En casa siempre fui María. En el colegio, todas me decían López. Hasta mi compañera de banco, Cintia Serrano. A mí no me importaba. Era otra de las formas de no estar ahí. De obedecer protegida por la cara impersonal de mis antepasados. También en eso ellas percibían cierta cualidad servil que las tranquilizaba. López no iba a desafiarlas. López escuchaba y se quedaba callada. No salía con ellas los fines de semana. No iba al gimnasio ni a la cámara solar. No tenía novio. No interrumpía ni interpelaba. A lo sumo, profería uno o dos chistes ajustados a sus medianas inteligencias. Porque López podía ser divertida. Medio rara, medio aparato pero divertida. No iba a delatarlas ante sus padres o las monjas. No iba a quitarles un novio o un hermano. Bastaba verla para darse cuenta. Pero aun así López ya había cogido. Había cierta incongruencia en el hecho de que no fuera virgen. Eso las intrigaba. Encima, no lo había hecho con un novio, con un primo o con un amigo sino con un total desconocido. Para ellas, López bordeaba la estupidez, la genialidad o la patología. Las Iniciadas no sabían qué pensar. Aunque los trabajos de historia y literatura de Marisol Arguibel sin duda colaboraban, yo sabía que el único acontecimiento sexual serio de mi vida adolescente era lo que habilitaba mis visitas esporádicas a ese círculo.
La verdad era que yo había cogido porque había que coger. Nada más. No había ningún misterio en ello. No todo puede aprenderse en un libro, pensaba. Y estaba harta de que mi propio cuerpo siguiera representando el papel de Gran Misterio que no le correspondía. Ya desde muy chica, con una intuición que nunca deja de asombrarme por su precocidad, había descubierto que era mucho peor padecer el estigma de la virgen que el de la puta. A los quince, ya estaba lista para quemar las etapas que fueran necesarias y acabar con tanta palabra desperdiciada en el eterno masculino. El problema era la falta de oportunidades. La idea de tener que representar los roles preparatorios —desde las miradas intensas en la oscuridad de una fiesta hasta el derecho a languidecer al lado del teléfono durante semanas, pasando por los manoseos en etapas y la intervención de las familias— me daba asco. Un asco social, pegajoso, hecho de vínculos y torpezas irremediables. No. Sabía muy bien que la única forma de escapar a ese ridículo era acabar con la Gran Pregunta lo más rápido posible. Hacerlo. Sin ningún tipo de consecuencia o de alteración para la vida de la mente, excepto la de una nueva marca, un nuevo conocimiento.
Una vez descartadas las complicaciones sociales, el problema se reducía a encontrar la oportunidad perfecta.
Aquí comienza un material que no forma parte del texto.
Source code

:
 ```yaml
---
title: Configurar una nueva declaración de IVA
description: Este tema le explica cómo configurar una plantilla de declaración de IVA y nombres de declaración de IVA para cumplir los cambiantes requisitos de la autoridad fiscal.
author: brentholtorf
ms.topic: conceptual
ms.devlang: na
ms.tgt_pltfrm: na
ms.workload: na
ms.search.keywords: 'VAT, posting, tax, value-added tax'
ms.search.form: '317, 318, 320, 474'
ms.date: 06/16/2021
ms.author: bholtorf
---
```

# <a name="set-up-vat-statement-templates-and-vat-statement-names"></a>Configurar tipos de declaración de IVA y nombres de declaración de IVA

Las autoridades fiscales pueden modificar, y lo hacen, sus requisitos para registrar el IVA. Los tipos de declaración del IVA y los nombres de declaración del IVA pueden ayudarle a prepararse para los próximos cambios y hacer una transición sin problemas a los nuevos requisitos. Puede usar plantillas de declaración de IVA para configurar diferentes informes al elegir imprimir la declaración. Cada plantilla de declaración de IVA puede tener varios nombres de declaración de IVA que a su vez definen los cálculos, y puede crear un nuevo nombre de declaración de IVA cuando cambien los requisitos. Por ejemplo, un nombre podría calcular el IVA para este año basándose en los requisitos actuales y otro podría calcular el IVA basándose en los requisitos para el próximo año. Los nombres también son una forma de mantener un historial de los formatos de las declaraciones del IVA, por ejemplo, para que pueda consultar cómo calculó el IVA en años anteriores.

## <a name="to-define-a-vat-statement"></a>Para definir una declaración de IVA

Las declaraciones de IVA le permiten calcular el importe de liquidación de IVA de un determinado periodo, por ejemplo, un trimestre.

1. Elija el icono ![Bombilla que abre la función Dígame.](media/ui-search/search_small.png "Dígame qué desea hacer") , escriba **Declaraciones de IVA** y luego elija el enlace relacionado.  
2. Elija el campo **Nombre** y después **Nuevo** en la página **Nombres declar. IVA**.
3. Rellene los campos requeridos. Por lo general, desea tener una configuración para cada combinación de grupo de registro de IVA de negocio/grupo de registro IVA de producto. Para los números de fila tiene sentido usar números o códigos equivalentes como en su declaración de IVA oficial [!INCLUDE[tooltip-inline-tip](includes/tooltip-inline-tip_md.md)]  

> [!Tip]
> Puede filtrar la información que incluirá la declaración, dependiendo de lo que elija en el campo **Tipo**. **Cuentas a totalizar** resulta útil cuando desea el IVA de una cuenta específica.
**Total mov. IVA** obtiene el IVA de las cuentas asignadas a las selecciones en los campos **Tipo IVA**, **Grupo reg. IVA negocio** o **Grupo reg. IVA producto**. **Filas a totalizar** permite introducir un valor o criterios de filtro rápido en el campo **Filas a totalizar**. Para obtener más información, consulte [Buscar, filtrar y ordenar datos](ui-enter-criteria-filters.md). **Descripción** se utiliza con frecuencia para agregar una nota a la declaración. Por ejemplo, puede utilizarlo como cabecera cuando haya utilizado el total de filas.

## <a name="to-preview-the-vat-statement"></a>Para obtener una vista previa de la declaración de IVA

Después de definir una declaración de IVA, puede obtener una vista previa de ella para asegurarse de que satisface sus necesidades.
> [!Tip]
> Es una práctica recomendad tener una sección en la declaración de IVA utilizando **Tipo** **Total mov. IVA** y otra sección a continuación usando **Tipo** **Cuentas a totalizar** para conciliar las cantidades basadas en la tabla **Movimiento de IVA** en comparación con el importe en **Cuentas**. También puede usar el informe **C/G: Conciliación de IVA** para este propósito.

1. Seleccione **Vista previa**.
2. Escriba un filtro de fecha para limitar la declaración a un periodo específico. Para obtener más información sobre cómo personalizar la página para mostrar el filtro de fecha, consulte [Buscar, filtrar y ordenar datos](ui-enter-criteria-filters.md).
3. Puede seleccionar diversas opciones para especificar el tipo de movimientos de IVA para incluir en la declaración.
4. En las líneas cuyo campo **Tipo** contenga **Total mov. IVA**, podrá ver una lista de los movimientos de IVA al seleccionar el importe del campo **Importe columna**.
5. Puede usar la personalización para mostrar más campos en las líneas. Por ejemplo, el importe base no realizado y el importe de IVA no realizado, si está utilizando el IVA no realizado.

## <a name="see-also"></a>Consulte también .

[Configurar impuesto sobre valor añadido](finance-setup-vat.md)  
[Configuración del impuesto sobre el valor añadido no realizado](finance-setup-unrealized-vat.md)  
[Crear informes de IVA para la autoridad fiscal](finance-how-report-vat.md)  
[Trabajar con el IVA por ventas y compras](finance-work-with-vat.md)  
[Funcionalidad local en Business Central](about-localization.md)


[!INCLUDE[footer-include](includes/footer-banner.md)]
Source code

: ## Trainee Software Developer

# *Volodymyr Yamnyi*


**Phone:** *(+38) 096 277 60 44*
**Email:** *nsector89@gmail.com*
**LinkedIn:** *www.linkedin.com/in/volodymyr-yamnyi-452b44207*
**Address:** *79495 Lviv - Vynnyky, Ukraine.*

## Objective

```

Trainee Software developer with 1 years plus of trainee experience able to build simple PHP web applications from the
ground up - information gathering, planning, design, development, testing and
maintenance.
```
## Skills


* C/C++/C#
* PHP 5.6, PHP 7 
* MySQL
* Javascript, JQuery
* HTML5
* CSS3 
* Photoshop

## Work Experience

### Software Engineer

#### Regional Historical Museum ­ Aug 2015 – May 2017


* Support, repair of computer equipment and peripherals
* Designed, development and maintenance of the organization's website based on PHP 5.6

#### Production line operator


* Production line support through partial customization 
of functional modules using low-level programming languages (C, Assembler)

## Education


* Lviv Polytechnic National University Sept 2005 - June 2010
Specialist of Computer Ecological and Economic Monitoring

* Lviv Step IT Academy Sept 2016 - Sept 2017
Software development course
Hasta López era consciente de sus atractivos, aunque sólo fuera por los «piropos» de los tipos en la calle, esa fuente de poesía, de autoafirmación inagotable que las mujeres nunca deberían dejar de agradecer. Más allá de mis caderas inexistentes, el corte de pelo rebajado y mi cara chata y redonda, un buen par de tetas y el uniforme bastaban, en teoría, para conseguirme un candidato. Pero el salto que había que dar era demasiado arriesgado. Todavía no estaba lista para el extraño total, el albañil de la esquina, el tipo de saco y corbata que todos los jueves, cuando podía, me la apoyaba en el colectivo o el boletero del cine, que siempre retenía mis dedos entre la mugre de los billetes. Tenía que encontrar otro tipo de extraño. En mi búsqueda del Perfecto Desconocido, a diferencia de las acomplejadas, que salían rumbo a la escuela o al almacén armadas con una carpeta enorme que las protegiera de las miradas pecaminosas, yo hacía todo lo contrario: usaba un corpiño dos números más chico y no perdía ocasión de pasearme frente a la obra en construcción en el uniforme de gimnasia, que aportaba la ventaja de una remerita blanca mucho más ajustada. Si no mostraba las piernas, como el resto de las chicas, era porque no me gustaban. Y porque adivinaba que en la fantasía masculina valía mucho más ese teatro de inocencia, esa ofrenda al poder corruptor que es su prerrogativa, que la incitación obvia de una pollerita que apenas te tapaba el culo.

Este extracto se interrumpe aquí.